Greg Robinson. PHOTO: Courtesy Aston Power

“On the other end of the spectrum is TDK. They make a lot of components that end up inside of these data centers. They have the same challenge: If you don’t build data centers and you don’t put these products in these data centers, and you don’t do it in a smart way by using clean energy, it’s a problem. Aston’s approach to building this network is actually in line with how TDK wants to deploy their components. They’re on the original equipment manufacturer side, while building ventures’ limited partners are some of the largest companies that are building these data centers.”

The seemingly insatiable demand for artificial intelligence and data centers has spurred the rapid growth of Aston Power, which was founded in 2022. The company employs 13 full-time staff and collaborates with a number of large-scale engineering firms, generating approximately 2 gigawatts of power capacity in development across projects in Arizona, Texas and New Mexico, with further expansion to come in Florida, Pennsylvania and New York, said Robinson.

Aston Power is not yet profitable, in part because its capital is focused on expanding to keep up with the high demand for data center power services, he added.

“The growth is such madness that we are raising this money to sort of scale up against this demand, and we keep putting every dollar we make into meeting that,” Robinson explained. “We are trying our best to keep up. And, when I say the demand is off the charts, I mean we have customers who come to us and say, ‘I would suggest you spend as much money as you possibly can and continue to build, because we need as much as you can possibly make.’ That’s anecdotal, but it’s happening.”

The “More power, Scotty!” cries from data centers come as AI infrastructure’s power demand outpaces the ability of traditional utility systems to deliver electricity fast enough, according to the Aston Power funding announcement. Whether from public opposition, or regulatory and business model constraints, public utilities are increasingly telling large industrial customers and data center operators to “bring your own power.” That forces companies into a role they were never designed to play: securing and coordinating power infrastructure themselves.

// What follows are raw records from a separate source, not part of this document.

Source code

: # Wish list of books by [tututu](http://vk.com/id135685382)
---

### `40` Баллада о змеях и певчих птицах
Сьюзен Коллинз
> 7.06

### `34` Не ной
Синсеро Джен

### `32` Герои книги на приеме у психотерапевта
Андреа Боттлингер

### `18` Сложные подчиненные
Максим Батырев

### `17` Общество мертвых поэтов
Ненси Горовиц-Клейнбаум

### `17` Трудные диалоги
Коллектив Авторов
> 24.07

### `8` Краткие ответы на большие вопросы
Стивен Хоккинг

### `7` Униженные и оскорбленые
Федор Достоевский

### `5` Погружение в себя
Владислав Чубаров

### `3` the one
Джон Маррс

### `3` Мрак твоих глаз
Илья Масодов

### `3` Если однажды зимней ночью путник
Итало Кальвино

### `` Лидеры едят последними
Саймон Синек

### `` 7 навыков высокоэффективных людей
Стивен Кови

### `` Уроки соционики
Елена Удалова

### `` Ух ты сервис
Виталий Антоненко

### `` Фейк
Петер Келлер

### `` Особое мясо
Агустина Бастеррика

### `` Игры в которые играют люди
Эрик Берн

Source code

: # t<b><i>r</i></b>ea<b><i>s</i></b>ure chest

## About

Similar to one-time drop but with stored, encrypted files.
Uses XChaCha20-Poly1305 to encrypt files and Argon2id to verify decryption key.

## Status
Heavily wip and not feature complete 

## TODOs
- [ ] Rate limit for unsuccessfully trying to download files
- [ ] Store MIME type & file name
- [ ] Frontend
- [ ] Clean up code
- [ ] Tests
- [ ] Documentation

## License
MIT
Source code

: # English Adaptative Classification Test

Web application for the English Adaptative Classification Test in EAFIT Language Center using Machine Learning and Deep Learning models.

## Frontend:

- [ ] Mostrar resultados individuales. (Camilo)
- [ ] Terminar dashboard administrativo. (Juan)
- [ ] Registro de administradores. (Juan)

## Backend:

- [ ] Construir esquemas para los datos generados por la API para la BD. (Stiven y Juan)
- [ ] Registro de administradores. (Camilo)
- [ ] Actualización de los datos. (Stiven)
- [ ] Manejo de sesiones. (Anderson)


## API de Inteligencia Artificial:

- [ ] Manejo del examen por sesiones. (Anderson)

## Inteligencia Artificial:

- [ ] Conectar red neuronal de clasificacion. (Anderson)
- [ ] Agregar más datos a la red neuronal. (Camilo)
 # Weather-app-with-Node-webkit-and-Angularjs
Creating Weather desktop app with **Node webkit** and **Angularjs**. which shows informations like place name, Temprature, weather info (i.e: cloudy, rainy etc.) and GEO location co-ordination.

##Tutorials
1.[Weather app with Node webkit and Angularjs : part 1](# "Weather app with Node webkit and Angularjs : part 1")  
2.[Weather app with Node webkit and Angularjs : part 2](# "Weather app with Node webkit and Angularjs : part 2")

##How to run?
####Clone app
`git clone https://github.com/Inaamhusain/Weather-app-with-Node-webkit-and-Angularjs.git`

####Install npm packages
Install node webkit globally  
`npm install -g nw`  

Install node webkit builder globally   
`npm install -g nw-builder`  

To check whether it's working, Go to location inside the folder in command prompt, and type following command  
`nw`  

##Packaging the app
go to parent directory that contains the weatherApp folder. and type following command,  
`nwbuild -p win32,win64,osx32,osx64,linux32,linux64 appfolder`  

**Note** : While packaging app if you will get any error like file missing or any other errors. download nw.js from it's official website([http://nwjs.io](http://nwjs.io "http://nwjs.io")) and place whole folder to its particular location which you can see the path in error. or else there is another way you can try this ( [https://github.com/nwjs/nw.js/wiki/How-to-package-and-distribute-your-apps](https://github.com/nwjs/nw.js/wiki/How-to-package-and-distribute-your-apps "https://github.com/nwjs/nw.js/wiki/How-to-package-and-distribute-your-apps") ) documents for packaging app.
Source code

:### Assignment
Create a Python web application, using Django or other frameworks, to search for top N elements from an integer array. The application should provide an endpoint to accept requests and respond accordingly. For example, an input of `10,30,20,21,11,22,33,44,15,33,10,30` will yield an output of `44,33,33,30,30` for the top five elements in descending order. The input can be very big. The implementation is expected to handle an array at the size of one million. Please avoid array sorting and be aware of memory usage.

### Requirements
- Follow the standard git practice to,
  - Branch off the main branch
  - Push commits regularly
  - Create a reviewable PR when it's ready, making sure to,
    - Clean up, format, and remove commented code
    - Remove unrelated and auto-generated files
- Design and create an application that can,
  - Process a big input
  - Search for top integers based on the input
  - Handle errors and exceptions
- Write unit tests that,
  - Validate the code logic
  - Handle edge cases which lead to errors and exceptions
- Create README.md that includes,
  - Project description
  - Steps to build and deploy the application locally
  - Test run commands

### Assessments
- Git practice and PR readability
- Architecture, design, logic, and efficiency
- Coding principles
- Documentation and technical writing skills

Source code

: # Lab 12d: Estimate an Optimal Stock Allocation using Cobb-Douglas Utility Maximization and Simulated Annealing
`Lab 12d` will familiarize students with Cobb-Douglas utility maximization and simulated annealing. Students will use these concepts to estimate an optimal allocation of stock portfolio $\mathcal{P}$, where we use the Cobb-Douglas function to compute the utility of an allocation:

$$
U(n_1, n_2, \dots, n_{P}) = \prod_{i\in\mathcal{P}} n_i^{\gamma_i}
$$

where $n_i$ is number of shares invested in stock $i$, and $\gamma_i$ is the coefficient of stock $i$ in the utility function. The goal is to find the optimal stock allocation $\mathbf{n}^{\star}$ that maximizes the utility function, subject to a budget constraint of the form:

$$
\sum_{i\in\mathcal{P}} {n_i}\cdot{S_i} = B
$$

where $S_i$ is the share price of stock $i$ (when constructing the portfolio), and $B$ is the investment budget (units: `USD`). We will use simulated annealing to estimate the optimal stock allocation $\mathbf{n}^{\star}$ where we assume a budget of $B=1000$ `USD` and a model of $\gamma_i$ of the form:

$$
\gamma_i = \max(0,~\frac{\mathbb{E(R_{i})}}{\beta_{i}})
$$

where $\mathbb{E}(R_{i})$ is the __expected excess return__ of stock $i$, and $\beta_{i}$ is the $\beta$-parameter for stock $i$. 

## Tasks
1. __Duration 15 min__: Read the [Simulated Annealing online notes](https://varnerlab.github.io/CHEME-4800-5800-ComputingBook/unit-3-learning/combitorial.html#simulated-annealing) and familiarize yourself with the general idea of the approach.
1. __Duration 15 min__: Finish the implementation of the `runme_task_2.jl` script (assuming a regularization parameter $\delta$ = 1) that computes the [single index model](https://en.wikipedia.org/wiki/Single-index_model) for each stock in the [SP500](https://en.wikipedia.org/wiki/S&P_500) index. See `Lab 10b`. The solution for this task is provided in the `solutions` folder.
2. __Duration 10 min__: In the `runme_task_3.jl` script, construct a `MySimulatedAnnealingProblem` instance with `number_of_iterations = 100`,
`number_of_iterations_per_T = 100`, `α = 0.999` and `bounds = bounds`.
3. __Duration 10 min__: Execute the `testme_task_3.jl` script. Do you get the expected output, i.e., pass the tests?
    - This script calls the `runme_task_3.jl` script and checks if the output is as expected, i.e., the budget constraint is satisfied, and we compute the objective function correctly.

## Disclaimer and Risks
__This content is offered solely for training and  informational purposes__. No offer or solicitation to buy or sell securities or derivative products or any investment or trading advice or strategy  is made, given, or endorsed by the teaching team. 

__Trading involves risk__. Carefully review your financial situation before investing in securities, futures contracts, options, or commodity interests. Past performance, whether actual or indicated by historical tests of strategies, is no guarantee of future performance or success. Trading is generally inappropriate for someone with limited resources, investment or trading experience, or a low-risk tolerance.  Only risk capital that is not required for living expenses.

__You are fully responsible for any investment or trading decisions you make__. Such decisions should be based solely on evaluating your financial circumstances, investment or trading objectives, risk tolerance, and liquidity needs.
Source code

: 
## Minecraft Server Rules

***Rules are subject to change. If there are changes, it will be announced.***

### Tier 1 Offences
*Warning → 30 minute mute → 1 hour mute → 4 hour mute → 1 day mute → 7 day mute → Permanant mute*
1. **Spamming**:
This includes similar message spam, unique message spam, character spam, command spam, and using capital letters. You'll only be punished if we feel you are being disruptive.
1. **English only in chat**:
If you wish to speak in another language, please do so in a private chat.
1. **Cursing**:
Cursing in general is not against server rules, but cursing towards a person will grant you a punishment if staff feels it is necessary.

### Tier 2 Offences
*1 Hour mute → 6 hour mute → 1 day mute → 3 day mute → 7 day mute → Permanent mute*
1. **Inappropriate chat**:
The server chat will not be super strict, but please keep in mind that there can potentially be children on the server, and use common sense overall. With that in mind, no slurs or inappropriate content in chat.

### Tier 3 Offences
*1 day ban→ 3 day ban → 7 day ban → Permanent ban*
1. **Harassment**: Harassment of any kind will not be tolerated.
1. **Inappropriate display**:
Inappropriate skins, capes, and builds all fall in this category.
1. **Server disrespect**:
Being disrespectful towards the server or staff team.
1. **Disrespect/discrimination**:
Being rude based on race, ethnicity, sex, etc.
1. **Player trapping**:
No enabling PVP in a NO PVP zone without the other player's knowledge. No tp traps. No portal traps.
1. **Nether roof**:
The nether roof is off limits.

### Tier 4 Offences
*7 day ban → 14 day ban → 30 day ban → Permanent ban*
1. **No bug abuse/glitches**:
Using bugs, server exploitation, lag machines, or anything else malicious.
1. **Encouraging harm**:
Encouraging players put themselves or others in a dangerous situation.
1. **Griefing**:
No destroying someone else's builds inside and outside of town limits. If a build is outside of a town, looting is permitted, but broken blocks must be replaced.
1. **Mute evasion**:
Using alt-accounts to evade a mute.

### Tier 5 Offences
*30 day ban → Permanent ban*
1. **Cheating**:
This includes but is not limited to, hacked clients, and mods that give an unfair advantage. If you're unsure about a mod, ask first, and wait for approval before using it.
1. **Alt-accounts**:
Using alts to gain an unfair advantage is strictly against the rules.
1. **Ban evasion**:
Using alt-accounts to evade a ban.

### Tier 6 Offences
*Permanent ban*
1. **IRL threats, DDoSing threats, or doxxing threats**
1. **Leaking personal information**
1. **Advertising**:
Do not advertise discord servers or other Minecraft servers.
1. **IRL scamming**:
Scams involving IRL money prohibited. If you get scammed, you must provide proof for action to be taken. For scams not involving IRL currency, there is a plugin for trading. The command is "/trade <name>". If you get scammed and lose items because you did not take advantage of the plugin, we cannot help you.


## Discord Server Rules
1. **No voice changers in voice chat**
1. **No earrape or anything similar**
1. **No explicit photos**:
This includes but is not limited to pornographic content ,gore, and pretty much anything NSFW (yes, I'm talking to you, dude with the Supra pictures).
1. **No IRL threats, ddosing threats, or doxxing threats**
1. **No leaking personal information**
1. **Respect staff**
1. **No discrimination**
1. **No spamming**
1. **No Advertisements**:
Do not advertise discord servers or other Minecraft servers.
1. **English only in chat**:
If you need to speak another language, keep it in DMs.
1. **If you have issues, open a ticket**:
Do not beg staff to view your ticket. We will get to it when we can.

Those cries for help from data center developers and operators are being heeded by Aston Power’s investors as well.

“AI infrastructure growth is creating entirely new pressures on energy and industrial systems,” David Delfassy, investment director at TDK Ventures, said in a statement. “What stood out to us about Aston is their focus on solving the coordination and deployment challenges that increasingly determine whether large-scale projects can get built at all.”

In addition, AI is changing infrastructure requirements faster than the traditional power industry can keep up with.

Building Ventures’ data center clients are also making their voices heard. Jesse Devitte, co-founder and general partner at Building Ventures, added in the announcement: “We continue to hear from operators, developers, general contractors and companies on the ground that power availability is one of biggest factors in determining where projects get built, how fast they can scale, and whether the often compressed timelines are possible. The future of data center development will increasingly hinge on access to sufficient reliable power.”

As utilities struggle to keep pace with growing power demand, data center developers and large industrial operators are increasingly being forced to secure and coordinate power infrastructure themselves.

“The power crisis facing large industrial demand is the defining infrastructure challenge of this era, and Aston is solving the hardest part of that problem at a scale no one else is,” Ajey Kaushal, a principal at JLL Spark Global Ventures, said in the announcement. “Their ability to bring our clients to power years ahead of conventional timelines gives JLL a meaningful edge in winning and serving the largest energy demand clients.”